WHAT YOU WILL DO -> Copy the entries exactly, through the "lũy thừa $a^n$" line.
- - - - - - -
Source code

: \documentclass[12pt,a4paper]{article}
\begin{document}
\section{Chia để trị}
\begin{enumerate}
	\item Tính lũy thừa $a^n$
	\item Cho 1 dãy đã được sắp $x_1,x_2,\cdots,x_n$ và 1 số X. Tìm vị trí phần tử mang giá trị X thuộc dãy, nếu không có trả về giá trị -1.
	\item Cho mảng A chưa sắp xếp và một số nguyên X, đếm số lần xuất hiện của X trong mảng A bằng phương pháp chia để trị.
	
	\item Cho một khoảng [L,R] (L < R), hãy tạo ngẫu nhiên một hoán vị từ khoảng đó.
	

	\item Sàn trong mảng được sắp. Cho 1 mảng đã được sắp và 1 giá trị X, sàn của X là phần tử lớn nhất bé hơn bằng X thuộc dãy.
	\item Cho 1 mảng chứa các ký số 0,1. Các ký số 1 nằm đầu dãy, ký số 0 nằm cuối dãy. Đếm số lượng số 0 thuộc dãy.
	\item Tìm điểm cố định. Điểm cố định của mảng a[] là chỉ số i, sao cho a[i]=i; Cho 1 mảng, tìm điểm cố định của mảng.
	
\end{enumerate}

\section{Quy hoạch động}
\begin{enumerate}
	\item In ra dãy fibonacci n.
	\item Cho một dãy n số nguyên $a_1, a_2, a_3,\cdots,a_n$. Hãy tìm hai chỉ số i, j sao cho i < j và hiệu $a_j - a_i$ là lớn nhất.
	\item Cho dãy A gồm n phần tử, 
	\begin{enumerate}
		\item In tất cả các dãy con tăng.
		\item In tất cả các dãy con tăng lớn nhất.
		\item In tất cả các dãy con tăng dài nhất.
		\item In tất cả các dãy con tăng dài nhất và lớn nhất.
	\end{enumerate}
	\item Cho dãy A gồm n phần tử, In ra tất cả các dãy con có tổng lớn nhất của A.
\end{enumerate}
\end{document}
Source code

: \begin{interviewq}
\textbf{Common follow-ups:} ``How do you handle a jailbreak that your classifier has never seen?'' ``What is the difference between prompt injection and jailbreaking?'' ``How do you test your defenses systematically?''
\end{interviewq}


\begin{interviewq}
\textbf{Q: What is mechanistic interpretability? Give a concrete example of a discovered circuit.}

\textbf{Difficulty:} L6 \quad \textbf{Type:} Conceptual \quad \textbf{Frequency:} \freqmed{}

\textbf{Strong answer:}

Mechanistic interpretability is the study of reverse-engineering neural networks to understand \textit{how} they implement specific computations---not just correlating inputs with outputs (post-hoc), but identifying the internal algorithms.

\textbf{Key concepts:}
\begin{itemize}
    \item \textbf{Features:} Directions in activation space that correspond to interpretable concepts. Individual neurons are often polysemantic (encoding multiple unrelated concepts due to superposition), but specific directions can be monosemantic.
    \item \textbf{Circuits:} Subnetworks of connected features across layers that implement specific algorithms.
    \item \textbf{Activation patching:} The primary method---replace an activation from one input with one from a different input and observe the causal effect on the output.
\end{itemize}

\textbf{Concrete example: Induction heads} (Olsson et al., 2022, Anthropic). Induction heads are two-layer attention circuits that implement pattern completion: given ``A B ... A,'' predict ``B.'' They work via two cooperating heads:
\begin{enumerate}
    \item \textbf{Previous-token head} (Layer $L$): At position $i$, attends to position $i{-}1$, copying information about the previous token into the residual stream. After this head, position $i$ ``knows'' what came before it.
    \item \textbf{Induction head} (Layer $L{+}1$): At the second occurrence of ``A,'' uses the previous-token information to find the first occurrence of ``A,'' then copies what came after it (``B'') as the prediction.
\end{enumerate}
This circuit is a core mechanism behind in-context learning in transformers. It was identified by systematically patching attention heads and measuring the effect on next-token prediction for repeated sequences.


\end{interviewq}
- - - - - - -
ANSWER AREA ->
Source code

: \documentclass[12pt,a4paper]{article}
\begin{document}
\section{Chia để trị}
\begin{enumerate}
	\item Tính lũy thừa $a^n$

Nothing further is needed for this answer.